U.S. Crude Market Driving Investors Away From ETPs

(Bloomberg) -- The U.S. crude market is the steadiest it’s been in at least eight years, driving investors away from exchange-traded products that profit from changes in oil prices.

“Low volatility is a disincentive for investors,” John Hyland, chief investment officer of United States Commodity Futures Funds, an Alameda, California-based ETP manager, said in a phone interview on May 14. Big price swings, with oil more expensive now than in the future, make a perfect scenario for ETP investors, he said.

Only part of Hyland’s dream picture has become a reality. In January, as the southern leg of the Keystone XL pipeline began moving oil to Gulf Coast refineries from the hub in Cushing, Oklahoma, the market for West Texas Intermediate crude, the North American benchmark, slid into backwardation. That’s when shorter-term prices for upcoming delivery are higher than those in the more distant future.

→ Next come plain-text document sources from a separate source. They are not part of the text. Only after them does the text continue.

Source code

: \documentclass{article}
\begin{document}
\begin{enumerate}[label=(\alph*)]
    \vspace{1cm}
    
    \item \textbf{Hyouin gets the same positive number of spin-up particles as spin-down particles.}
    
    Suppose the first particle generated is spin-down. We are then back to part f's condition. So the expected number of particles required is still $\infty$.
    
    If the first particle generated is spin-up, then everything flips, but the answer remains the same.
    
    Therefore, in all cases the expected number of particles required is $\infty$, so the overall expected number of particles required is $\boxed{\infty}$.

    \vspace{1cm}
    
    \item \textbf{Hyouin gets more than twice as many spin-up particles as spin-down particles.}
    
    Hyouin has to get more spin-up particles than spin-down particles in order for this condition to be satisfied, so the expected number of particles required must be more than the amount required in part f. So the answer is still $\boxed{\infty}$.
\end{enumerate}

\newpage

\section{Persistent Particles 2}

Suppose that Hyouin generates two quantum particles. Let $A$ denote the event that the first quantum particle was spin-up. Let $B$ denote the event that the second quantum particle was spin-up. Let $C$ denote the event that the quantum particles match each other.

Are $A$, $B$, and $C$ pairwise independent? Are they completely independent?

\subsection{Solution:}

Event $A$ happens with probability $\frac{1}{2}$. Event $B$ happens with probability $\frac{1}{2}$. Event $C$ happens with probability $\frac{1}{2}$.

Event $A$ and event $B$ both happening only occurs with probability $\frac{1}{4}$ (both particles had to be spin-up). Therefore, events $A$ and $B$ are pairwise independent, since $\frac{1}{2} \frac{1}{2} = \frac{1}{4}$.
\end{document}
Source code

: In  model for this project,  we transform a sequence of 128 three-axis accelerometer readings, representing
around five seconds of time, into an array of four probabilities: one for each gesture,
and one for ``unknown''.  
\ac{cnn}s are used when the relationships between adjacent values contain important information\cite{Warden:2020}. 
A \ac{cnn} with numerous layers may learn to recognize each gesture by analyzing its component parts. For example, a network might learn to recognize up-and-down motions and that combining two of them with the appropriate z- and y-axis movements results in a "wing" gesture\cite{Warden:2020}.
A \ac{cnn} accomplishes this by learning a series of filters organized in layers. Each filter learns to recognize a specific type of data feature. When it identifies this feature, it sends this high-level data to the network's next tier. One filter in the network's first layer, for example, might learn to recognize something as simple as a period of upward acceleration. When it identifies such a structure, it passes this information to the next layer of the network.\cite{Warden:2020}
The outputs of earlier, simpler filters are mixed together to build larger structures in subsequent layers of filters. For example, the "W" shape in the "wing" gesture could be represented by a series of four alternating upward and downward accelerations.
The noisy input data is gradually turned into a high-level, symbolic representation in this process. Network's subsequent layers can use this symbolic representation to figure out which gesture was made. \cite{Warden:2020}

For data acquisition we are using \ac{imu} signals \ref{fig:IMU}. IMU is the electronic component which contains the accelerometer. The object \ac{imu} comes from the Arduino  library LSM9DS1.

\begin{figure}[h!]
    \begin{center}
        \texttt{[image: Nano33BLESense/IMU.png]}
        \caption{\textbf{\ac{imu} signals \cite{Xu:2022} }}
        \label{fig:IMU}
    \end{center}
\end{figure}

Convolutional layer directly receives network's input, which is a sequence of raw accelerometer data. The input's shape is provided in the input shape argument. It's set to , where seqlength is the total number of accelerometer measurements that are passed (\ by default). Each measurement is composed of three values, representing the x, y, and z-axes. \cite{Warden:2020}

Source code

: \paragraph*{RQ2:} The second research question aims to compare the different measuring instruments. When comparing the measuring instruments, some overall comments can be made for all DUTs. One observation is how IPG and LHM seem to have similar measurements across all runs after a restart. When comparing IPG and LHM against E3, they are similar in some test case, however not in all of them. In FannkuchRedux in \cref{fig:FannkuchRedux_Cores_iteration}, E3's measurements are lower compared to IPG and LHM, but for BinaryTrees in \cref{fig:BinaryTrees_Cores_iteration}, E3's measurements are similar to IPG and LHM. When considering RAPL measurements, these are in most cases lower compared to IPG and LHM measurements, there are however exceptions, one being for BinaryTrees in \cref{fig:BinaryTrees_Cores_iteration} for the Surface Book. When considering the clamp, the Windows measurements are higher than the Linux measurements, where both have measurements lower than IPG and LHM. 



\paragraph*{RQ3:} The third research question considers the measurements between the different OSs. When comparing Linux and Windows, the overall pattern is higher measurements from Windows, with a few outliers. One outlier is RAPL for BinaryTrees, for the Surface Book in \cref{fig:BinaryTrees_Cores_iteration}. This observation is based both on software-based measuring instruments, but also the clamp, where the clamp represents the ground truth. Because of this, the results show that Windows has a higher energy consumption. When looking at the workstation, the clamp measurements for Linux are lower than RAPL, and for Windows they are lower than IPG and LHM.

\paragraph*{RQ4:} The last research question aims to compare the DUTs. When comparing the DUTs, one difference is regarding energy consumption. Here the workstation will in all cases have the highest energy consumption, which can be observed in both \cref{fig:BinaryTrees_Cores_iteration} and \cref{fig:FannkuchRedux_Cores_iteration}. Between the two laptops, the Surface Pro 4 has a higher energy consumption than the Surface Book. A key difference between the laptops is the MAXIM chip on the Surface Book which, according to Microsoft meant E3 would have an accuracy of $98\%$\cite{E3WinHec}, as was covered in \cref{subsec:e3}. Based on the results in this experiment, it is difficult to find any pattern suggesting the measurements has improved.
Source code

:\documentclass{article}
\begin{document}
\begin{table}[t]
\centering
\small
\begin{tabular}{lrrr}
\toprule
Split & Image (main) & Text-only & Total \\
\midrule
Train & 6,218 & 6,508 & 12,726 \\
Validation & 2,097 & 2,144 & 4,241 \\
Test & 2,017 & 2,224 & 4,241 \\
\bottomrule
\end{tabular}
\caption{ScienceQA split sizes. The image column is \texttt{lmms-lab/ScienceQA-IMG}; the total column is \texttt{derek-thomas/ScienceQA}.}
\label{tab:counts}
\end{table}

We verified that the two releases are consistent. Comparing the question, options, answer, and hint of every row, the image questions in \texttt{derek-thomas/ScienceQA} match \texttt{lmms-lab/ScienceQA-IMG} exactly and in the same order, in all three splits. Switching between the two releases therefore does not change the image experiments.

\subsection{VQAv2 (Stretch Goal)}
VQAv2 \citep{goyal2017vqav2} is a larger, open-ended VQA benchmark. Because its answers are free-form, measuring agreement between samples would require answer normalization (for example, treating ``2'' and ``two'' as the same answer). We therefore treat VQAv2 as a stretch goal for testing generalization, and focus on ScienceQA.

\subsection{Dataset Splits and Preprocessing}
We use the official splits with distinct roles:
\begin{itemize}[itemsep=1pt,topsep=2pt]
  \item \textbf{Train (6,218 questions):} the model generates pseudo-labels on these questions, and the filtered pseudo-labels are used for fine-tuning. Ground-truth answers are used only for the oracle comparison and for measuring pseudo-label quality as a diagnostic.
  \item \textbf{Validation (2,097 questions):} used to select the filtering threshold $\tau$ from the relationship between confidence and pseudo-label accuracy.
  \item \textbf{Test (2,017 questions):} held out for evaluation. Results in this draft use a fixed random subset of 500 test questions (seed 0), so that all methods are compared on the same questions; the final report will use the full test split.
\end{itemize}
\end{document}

As Hyland points out, investors also need prices that fluctuate, and that hasn’t happened. Implied volatility for WTI crude options expiring in three months, a measure of expected future price movement, fell yesterday to the lowest level since Bloomberg started tracking the data in November 2005. As a result, total shares outstanding in the six largest U.S.-traded oil ETPs have declined 29 percent in the past year.

Hydraulic Fracturing

Such domestic stability is due in part to a rise of 15 percent from a year earlier in U.S. crude production as a combination of horizontal drilling and hydraulic fracturing, or fracking, unlock supplies in shale formations. Growing domestic inventories, now close to 400 million barrels, the highest level in government weekly data going back to 1982, have shielded the U.S. market from political tensions in Ukraine and supply curtailments in Libya.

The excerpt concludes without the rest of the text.